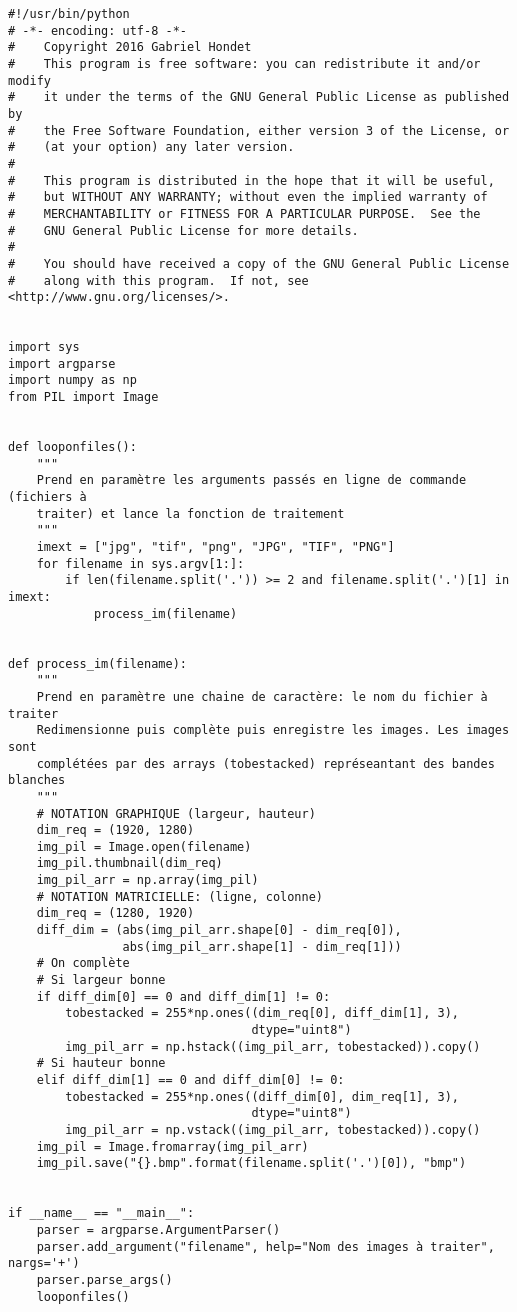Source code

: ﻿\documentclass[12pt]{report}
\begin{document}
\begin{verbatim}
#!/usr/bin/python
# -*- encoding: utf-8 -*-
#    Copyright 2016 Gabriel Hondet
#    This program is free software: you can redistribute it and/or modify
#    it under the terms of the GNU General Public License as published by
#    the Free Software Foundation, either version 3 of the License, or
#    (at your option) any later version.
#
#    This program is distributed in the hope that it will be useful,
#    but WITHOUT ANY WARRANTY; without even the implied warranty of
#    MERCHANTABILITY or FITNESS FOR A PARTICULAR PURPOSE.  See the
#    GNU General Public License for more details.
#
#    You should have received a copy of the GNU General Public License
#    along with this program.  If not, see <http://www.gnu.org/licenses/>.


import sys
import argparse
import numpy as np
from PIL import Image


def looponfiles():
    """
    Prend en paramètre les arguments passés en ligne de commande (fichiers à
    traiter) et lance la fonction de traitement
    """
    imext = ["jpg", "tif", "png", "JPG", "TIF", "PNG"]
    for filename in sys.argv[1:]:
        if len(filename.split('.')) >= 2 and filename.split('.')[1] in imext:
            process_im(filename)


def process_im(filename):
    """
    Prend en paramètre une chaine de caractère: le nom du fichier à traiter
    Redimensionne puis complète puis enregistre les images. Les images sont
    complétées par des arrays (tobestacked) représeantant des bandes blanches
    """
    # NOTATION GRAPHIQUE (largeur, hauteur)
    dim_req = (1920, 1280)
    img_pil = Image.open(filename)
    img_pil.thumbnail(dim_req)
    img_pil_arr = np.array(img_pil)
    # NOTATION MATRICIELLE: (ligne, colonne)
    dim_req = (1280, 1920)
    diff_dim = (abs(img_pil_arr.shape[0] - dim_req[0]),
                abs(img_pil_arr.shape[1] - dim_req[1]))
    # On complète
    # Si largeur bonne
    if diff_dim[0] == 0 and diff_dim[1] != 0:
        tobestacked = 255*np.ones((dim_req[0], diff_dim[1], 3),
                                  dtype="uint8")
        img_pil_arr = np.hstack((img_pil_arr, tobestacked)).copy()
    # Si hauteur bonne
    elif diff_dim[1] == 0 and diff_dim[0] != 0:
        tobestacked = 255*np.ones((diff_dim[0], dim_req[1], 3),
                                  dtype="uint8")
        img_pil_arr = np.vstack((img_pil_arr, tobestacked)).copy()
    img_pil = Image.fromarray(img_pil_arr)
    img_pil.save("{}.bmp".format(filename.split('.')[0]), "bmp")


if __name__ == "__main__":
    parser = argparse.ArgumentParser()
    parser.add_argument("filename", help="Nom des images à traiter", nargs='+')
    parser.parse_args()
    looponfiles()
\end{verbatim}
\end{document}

→ TASK DIRECTIONS: Could you write out every record exactly, leaving the pictures out?

→ ANSWER TO THE PROBLEM:
Source code

: ﻿\documentclass[12pt]{report}
\begin{document}
\begin{verbatim}
#!/usr/bin/python
# -*- encoding: utf-8 -*-
#    Copyright 2016 Gabriel Hondet
#    This program is free software: you can redistribute it and/or modify
#    it under the terms of the GNU General Public License as published by
#    the Free Software Foundation, either version 3 of the License, or
#    (at your option) any later version.
#
#    This program is distributed in the hope that it will be useful,
#    but WITHOUT ANY WARRANTY; without even the implied warranty of
#    MERCHANTABILITY or FITNESS FOR A PARTICULAR PURPOSE.  See the
#    GNU General Public License for more details.
#
#    You should have received a copy of the GNU General Public License
#    along with this program.  If not, see <http://www.gnu.org/licenses/>.


import sys
import argparse
import numpy as np
from PIL import Image


def looponfiles():
    """
    Prend en paramètre les arguments passés en ligne de commande (fichiers à
    traiter) et lance la fonction de traitement
    """
    imext = ["jpg", "tif", "png", "JPG", "TIF", "PNG"]
    for filename in sys.argv[1:]:
        if len(filename.split('.')) >= 2 and filename.split('.')[1] in imext:
            process_im(filename)


def process_im(filename):
    """
    Prend en paramètre une chaine de caractère: le nom du fichier à traiter
    Redimensionne puis complète puis enregistre les images. Les images sont
    complétées par des arrays (tobestacked) représeantant des bandes blanches
    """
    # NOTATION GRAPHIQUE (largeur, hauteur)
    dim_req = (1920, 1280)
    img_pil = Image.open(filename)
    img_pil.thumbnail(dim_req)
    img_pil_arr = np.array(img_pil)
    # NOTATION MATRICIELLE: (ligne, colonne)
    dim_req = (1280, 1920)
    diff_dim = (abs(img_pil_arr.shape[0] - dim_req[0]),
                abs(img_pil_arr.shape[1] - dim_req[1]))
    # On complète
    # Si largeur bonne
    if diff_dim[0] == 0 and diff_dim[1] != 0:
        tobestacked = 255*np.ones((dim_req[0], diff_dim[1], 3),
                                  dtype="uint8")
        img_pil_arr = np.hstack((img_pil_arr, tobestacked)).copy()
    # Si hauteur bonne
    elif diff_dim[1] == 0 and diff_dim[0] != 0:
        tobestacked = 255*np.ones((diff_dim[0], dim_req[1], 3),
                                  dtype="uint8")
        img_pil_arr = np.vstack((img_pil_arr, tobestacked)).copy()
    img_pil = Image.fromarray(img_pil_arr)
    img_pil.save("{}.bmp".format(filename.split('.')[0]), "bmp")


if __name__ == "__main__":
    parser = argparse.ArgumentParser()
    parser.add_argument("filename", help="Nom des images à traiter", nargs='+')
    parser.parse_args()
    looponfiles()
\end{verbatim}
\end{document}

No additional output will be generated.